__DATASET RECORDS__:
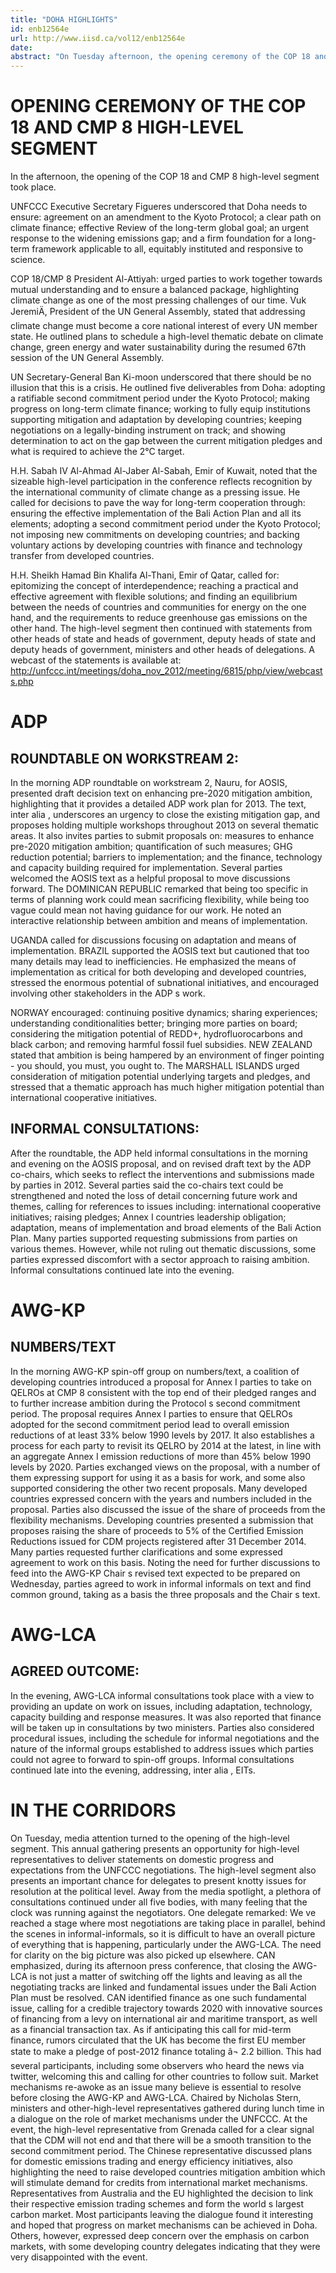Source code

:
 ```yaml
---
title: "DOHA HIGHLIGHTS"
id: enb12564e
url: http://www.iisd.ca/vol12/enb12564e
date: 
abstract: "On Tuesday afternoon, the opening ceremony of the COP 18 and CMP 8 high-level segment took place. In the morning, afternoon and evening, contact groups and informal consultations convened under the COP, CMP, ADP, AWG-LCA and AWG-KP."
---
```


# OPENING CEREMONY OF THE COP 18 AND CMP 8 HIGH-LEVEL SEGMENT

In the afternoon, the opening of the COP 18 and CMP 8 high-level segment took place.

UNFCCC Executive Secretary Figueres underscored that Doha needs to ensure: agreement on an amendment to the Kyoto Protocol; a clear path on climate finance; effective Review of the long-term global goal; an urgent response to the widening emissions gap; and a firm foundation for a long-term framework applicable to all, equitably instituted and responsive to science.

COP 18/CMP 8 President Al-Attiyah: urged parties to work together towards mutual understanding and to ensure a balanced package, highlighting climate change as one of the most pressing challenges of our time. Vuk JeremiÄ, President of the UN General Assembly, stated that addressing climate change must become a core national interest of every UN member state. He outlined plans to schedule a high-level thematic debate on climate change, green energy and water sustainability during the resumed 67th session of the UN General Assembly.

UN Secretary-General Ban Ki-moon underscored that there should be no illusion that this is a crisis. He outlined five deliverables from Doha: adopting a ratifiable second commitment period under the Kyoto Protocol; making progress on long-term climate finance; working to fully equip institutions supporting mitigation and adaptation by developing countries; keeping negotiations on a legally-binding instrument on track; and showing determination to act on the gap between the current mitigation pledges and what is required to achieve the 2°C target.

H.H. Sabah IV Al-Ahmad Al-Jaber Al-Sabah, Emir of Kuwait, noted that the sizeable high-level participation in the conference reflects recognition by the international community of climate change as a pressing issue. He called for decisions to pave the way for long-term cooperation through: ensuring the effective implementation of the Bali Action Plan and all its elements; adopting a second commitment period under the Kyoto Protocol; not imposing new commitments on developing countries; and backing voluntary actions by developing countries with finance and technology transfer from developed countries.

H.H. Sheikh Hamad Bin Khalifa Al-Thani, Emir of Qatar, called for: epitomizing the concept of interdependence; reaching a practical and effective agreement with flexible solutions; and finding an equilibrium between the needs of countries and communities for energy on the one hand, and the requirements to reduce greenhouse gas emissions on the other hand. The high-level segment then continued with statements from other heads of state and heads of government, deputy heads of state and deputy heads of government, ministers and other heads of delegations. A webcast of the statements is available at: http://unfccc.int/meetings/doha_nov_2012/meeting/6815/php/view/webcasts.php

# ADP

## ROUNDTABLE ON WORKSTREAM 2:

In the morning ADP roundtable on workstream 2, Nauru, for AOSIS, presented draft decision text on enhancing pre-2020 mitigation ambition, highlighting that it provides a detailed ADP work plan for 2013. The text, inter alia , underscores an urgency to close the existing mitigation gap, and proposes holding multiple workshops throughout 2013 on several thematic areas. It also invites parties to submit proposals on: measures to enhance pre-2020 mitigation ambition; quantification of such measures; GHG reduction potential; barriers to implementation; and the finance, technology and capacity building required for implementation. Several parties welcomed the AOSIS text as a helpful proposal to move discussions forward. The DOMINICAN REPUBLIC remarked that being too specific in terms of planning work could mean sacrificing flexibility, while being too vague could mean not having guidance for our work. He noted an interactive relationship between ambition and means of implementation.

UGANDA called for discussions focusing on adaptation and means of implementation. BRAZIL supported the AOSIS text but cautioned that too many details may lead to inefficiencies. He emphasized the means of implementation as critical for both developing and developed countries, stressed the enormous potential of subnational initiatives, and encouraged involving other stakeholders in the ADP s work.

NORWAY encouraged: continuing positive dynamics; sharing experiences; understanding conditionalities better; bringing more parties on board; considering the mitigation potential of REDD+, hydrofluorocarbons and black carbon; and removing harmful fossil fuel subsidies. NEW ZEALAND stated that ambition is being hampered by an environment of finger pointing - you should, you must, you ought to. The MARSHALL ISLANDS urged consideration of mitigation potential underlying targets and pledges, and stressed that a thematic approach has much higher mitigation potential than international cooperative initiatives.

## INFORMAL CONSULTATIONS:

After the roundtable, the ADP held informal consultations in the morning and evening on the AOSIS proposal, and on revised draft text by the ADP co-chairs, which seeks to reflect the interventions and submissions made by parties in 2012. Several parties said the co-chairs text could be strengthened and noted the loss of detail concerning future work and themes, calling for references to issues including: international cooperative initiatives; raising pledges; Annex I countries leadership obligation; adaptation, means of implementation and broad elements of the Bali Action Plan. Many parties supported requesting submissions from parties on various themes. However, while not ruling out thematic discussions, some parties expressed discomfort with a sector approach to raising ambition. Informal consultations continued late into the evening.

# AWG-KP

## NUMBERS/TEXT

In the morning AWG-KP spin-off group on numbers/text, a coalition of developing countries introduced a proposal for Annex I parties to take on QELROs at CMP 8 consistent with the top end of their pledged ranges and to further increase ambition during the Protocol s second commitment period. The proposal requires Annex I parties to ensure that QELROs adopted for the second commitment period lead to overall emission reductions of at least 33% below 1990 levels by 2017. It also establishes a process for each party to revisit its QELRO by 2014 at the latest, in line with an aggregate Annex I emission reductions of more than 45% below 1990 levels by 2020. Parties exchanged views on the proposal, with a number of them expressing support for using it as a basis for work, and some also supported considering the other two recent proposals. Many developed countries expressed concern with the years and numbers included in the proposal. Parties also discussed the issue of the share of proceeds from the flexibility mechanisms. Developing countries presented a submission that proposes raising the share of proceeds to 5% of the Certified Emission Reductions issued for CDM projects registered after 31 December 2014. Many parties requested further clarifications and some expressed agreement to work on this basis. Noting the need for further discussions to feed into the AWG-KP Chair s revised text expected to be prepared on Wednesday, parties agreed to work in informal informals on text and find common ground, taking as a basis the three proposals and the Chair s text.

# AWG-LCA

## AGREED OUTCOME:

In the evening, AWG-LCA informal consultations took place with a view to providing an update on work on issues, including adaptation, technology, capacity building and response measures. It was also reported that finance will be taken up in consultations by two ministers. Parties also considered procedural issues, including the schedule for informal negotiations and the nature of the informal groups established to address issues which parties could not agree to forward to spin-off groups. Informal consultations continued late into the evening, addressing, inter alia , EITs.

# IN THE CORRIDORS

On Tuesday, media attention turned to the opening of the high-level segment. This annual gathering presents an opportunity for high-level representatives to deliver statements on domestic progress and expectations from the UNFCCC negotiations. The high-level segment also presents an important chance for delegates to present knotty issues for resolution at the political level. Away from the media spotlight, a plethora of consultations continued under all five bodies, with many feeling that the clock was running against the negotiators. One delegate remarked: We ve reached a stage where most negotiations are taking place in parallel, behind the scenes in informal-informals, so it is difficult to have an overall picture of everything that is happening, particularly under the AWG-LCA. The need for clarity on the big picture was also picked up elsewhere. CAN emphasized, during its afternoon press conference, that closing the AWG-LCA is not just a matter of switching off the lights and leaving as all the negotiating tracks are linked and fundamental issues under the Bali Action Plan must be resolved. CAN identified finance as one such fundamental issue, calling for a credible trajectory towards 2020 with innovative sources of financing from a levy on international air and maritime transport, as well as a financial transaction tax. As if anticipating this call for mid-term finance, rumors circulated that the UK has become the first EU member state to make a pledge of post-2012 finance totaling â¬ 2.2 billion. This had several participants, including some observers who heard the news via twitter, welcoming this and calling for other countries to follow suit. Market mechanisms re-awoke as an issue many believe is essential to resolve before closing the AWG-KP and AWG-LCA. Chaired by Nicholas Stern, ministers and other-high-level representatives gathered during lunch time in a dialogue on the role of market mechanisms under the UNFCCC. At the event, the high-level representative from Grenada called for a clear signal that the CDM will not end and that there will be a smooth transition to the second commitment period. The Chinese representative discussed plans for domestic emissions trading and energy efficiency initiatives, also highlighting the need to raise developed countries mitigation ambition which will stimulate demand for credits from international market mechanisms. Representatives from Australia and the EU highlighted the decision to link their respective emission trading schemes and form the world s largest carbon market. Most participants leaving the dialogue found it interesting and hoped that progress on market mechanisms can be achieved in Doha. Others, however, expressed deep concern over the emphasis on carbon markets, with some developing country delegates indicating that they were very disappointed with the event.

__WORK INSTRUCTION__: Return, unchanged, the run of lines above that opens with the line containing "H.H. Sheikh Hamad" and closes with the line containing "## ROUNDTABLE ON". Include both.

__YOUR SOLUTION__:
H.H. Sheikh Hamad Bin Khalifa Al-Thani, Emir of Qatar, called for: epitomizing the concept of interdependence; reaching a practical and effective agreement with flexible solutions; and finding an equilibrium between the needs of countries and communities for energy on the one hand, and the requirements to reduce greenhouse gas emissions on the other hand. The high-level segment then continued with statements from other heads of state and heads of government, deputy heads of state and deputy heads of government, ministers and other heads of delegations. A webcast of the statements is available at: http://unfccc.int/meetings/doha_nov_2012/meeting/6815/php/view/webcasts.php

# ADP

## ROUNDTABLE ON WORKSTREAM 2:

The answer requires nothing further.